En Namibie, le pays avait opté pour une autre solution : vendre un millier d’animaux sauvages aux enchères, pour limiter les pertes et récolter des fonds (environ un million d’euros attendus), afin de préserver les différentes espèces. Cette annonce faite par le ministère de l’Environnement en juin dernier reste difficile à réaliser quand les acheteurs ne se bousculent pas et qu’envoyer des éléphants libres dans des zoos à l’autre bout du monde reste aussi très discutable moralement. Ce paradis des amateurs de safaris haut de gamme est menacé. Et les revenus de ce tourisme de luxe aussi.

Restrictions d’eau
L’eau manque partout. Dans les villes aussi. L’Afrique du Sud, déjà échaudée, a mis en place fin octobre des restrictions d’eau « pour éviter le redoutable phénomène du jour zéro », a affirmé Lindiwe Sisulu, ministre de l’Habitat et de l’Eau. Les niveaux des barrages ont chuté de 10 à 60 % par rapport à 2018, selon un rapport du département des eaux. Les pluies, elles, « ne sont pas attendues avant décembre », avait-elle déclaré. En 2018, la ville du Cap avait frôlé le jour zéro, celui où l’eau du robinet est coupée. Ce n’est que grâce à des réductions drastiques et de bonnes précipitations en mai et juin, permettant aux niveaux des barrages de remonter, que le pire a été évité. En juin 2018, les autorités ont pu lever l’état de catastrophe naturelle.

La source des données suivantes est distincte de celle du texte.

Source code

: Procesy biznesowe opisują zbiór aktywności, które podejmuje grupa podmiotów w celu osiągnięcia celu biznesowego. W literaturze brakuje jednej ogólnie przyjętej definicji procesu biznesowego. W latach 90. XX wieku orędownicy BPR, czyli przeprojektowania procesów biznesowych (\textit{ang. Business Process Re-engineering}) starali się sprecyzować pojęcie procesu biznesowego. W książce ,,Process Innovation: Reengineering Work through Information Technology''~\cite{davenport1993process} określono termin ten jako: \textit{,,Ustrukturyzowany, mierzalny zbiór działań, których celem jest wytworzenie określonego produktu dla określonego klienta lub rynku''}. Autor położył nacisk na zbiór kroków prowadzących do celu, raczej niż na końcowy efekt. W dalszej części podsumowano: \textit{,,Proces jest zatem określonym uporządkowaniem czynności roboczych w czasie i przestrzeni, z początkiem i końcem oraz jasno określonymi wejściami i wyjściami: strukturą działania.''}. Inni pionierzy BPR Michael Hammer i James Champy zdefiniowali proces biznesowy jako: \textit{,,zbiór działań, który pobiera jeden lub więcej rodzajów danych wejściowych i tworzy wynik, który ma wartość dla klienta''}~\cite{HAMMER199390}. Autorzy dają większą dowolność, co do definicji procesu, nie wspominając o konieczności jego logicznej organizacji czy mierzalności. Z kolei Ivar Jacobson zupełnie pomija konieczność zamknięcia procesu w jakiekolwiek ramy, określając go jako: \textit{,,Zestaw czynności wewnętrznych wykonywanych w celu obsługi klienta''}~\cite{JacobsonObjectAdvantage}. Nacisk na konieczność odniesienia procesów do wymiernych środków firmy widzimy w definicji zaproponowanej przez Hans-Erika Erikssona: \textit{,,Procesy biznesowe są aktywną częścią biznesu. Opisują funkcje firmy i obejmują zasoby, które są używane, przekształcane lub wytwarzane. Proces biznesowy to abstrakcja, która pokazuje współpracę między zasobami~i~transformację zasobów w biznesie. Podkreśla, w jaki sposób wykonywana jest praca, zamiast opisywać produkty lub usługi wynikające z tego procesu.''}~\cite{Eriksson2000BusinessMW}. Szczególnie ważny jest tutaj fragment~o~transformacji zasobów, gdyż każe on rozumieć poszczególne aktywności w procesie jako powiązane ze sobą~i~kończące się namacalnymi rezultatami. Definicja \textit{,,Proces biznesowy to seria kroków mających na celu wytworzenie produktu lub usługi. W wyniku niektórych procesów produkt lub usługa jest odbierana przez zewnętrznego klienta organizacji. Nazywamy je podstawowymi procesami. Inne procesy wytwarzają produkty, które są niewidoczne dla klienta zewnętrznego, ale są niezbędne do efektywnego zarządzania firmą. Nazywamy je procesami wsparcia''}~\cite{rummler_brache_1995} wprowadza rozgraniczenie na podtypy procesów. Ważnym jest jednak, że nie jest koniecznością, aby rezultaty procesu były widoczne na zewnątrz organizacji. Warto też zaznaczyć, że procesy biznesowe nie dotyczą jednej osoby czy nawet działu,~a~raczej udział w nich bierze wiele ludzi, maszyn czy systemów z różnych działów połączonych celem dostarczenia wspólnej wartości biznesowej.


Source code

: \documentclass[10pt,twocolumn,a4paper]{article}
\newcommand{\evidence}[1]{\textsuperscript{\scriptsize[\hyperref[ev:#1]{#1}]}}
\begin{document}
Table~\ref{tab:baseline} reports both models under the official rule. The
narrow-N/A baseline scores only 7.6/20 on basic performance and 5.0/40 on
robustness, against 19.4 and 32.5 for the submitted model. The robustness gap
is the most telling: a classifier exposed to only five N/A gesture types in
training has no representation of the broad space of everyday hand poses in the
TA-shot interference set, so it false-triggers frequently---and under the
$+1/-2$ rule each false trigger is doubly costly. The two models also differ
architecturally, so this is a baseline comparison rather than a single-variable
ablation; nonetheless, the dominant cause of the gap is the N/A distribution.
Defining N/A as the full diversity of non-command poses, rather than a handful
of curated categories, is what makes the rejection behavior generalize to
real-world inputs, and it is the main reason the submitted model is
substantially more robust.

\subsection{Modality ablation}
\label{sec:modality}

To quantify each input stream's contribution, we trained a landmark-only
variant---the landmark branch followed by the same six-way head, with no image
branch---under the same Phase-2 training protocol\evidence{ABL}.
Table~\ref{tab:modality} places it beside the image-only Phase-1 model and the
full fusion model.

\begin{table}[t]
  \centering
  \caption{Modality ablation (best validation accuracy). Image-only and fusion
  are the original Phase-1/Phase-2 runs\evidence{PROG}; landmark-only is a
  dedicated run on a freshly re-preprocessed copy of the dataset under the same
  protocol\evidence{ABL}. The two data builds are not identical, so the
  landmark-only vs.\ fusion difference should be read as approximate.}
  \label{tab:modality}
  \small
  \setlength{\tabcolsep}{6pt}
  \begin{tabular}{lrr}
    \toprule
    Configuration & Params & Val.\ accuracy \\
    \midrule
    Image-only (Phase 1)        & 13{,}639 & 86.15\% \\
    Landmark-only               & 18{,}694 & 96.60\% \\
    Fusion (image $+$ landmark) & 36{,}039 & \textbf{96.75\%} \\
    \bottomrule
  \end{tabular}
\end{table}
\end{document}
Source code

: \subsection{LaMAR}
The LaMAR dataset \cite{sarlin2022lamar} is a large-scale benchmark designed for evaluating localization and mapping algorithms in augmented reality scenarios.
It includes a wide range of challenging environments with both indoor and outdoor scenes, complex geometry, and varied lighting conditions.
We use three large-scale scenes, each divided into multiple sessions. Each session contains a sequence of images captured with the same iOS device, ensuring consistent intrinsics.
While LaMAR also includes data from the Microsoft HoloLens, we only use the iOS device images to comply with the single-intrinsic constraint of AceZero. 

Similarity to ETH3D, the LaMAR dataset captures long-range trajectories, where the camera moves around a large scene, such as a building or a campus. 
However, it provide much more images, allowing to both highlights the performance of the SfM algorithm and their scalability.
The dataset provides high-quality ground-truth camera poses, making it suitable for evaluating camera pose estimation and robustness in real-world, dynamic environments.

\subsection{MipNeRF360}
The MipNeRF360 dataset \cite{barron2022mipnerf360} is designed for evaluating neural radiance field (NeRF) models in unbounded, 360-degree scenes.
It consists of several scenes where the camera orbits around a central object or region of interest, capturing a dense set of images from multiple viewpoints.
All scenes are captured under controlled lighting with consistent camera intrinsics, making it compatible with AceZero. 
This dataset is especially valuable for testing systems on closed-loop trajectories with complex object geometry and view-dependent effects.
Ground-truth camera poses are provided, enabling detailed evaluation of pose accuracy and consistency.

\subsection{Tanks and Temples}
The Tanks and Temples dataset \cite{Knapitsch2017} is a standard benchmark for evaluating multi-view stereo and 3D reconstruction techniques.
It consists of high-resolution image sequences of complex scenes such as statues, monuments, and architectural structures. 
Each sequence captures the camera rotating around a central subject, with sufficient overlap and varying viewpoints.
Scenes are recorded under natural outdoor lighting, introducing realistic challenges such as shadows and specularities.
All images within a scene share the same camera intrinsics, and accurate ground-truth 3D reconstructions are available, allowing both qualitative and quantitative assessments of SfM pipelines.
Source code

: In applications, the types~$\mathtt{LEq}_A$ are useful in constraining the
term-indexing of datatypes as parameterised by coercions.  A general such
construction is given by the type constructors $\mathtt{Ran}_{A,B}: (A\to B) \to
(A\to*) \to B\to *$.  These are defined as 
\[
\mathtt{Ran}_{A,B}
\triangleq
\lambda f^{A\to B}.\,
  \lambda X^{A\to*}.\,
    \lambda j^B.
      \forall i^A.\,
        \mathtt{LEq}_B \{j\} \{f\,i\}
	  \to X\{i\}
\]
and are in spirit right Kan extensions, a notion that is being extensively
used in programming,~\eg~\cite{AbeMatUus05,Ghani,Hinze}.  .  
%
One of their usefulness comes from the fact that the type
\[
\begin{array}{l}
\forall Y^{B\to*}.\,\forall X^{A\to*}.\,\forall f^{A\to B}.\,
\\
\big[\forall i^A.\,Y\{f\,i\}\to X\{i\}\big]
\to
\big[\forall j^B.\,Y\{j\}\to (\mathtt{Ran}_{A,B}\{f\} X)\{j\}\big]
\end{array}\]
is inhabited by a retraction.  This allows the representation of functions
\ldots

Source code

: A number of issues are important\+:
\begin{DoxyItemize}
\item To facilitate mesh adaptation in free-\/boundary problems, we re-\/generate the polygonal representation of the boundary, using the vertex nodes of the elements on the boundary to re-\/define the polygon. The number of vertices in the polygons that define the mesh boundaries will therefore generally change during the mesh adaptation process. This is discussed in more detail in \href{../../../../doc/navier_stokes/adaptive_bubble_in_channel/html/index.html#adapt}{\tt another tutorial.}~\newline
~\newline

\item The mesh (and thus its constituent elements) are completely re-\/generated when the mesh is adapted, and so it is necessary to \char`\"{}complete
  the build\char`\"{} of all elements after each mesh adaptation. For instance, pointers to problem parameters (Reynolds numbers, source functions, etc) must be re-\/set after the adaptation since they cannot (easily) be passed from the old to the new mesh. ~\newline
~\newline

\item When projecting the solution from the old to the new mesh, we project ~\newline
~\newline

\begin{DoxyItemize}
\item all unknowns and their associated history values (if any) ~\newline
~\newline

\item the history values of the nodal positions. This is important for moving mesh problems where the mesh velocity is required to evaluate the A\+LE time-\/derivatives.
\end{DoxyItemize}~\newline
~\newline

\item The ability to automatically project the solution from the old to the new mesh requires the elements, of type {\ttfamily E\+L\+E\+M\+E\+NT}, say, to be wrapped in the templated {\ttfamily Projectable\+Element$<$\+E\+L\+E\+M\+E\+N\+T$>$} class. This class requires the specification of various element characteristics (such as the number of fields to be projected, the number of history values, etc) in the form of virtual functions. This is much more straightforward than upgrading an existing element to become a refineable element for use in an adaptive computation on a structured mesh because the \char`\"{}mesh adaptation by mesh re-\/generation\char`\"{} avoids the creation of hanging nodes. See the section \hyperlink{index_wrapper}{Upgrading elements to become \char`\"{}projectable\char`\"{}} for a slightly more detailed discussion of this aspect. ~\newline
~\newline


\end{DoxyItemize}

Pour faire face à des siuations de pénurie qui deviennent récurrentes, le gouvernement sud-africain a lancé début décembre son Plan directeur de l’eau et de l’assainissement, avec une enveloppe prévue de 900 milliards de rands sud-africains (55 milliards d’euros) sur dix ans. Ce plan doit permettre d’améliorer le service public de l’eau potable en explorant d’autres sources d’approvisionnement et notamment le dessalement, un processus qui consiste à pomper de l’eau de mer, à la traiter par osmose inverse afin d’obtenir de l’eau potable. Malheureusement, ce procédé relativement coûteux est aussi énergivore. Il consomme une quantité importante d’électricité, or le pays est aussi victime d’importantes coupures d’électricité dues au manque d’eau dans les barrages et aux difficultés de la société nationale d’électricité Eskom.

Enfin, le traitement et la réutilisation des eaux usées, déjà pratiqués notamment pour l’irrigation, devraient être plus largement développés, pour une concurrence moins rude entre les besoins agricoles, notamment viticole dans la province du Cap, et les besoins des habitants des villes.